#### [PROBLEM TO SOLVE]
The reply should hold every line of the data, unchanged and complete.

#### [INFORMATION PROVIDED]
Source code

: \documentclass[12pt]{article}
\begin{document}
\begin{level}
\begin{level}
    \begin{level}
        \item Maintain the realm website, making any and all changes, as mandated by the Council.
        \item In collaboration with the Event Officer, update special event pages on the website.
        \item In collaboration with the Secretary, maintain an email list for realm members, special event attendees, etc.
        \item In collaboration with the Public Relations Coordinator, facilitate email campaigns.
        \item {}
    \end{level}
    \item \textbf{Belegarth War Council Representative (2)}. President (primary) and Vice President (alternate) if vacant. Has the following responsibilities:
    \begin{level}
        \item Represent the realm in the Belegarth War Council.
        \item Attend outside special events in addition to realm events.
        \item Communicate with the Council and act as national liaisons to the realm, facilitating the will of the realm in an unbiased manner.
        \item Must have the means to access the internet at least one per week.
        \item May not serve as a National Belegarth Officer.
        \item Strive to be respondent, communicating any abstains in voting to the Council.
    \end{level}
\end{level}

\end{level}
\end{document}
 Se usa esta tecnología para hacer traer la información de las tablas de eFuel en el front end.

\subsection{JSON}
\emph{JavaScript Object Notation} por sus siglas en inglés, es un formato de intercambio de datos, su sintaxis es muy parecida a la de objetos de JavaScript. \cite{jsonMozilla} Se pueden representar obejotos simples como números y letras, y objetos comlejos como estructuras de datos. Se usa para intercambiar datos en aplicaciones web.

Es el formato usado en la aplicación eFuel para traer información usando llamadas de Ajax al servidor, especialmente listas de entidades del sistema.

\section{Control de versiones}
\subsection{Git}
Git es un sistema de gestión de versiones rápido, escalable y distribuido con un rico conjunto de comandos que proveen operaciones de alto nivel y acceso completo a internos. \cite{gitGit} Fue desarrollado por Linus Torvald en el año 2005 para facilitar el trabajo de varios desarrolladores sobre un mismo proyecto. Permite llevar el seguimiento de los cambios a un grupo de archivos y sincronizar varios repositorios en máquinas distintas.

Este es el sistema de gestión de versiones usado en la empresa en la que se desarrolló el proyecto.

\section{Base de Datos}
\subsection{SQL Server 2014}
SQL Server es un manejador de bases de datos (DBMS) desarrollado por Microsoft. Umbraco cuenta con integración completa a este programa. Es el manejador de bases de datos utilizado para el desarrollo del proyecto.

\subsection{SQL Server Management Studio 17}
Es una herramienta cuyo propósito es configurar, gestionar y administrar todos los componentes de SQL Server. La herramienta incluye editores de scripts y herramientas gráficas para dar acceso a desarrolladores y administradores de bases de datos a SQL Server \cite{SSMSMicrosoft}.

#### [EXPECTED OUTPUT]
Source code

: \documentclass[12pt]{article}
\begin{document}
\begin{level}
\begin{level}
    \begin{level}
        \item Maintain the realm website, making any and all changes, as mandated by the Council.
        \item In collaboration with the Event Officer, update special event pages on the website.
        \item In collaboration with the Secretary, maintain an email list for realm members, special event attendees, etc.
        \item In collaboration with the Public Relations Coordinator, facilitate email campaigns.
        \item {}
    \end{level}
    \item \textbf{Belegarth War Council Representative (2)}. President (primary) and Vice President (alternate) if vacant. Has the following responsibilities:
    \begin{level}
        \item Represent the realm in the Belegarth War Council.
        \item Attend outside special events in addition to realm events.
        \item Communicate with the Council and act as national liaisons to the realm, facilitating the will of the realm in an unbiased manner.
        \item Must have the means to access the internet at least one per week.
        \item May not serve as a National Belegarth Officer.
        \item Strive to be respondent, communicating any abstains in voting to the Council.
    \end{level}
\end{level}

\end{level}
\end{document}
 Se usa esta tecnología para hacer traer la información de las tablas de eFuel en el front end.

\subsection{JSON}
\emph{JavaScript Object Notation} por sus siglas en inglés, es un formato de intercambio de datos, su sintaxis es muy parecida a la de objetos de JavaScript. \cite{jsonMozilla} Se pueden representar obejotos simples como números y letras, y objetos comlejos como estructuras de datos. Se usa para intercambiar datos en aplicaciones web.

Es el formato usado en la aplicación eFuel para traer información usando llamadas de Ajax al servidor, especialmente listas de entidades del sistema.

\section{Control de versiones}
\subsection{Git}
Git es un sistema de gestión de versiones rápido, escalable y distribuido con un rico conjunto de comandos que proveen operaciones de alto nivel y acceso completo a internos. \cite{gitGit} Fue desarrollado por Linus Torvald en el año 2005 para facilitar el trabajo de varios desarrolladores sobre un mismo proyecto. Permite llevar el seguimiento de los cambios a un grupo de archivos y sincronizar varios repositorios en máquinas distintas.

Este es el sistema de gestión de versiones usado en la empresa en la que se desarrolló el proyecto.

\section{Base de Datos}
\subsection{SQL Server 2014}
SQL Server es un manejador de bases de datos (DBMS) desarrollado por Microsoft. Umbraco cuenta con integración completa a este programa. Es el manejador de bases de datos utilizado para el desarrollo del proyecto.

\subsection{SQL Server Management Studio 17}
Es una herramienta cuyo propósito es configurar, gestionar y administrar todos los componentes de SQL Server. La herramienta incluye editores de scripts y herramientas gráficas para dar acceso a desarrolladores y administradores de bases de datos a SQL Server \cite{SSMSMicrosoft}.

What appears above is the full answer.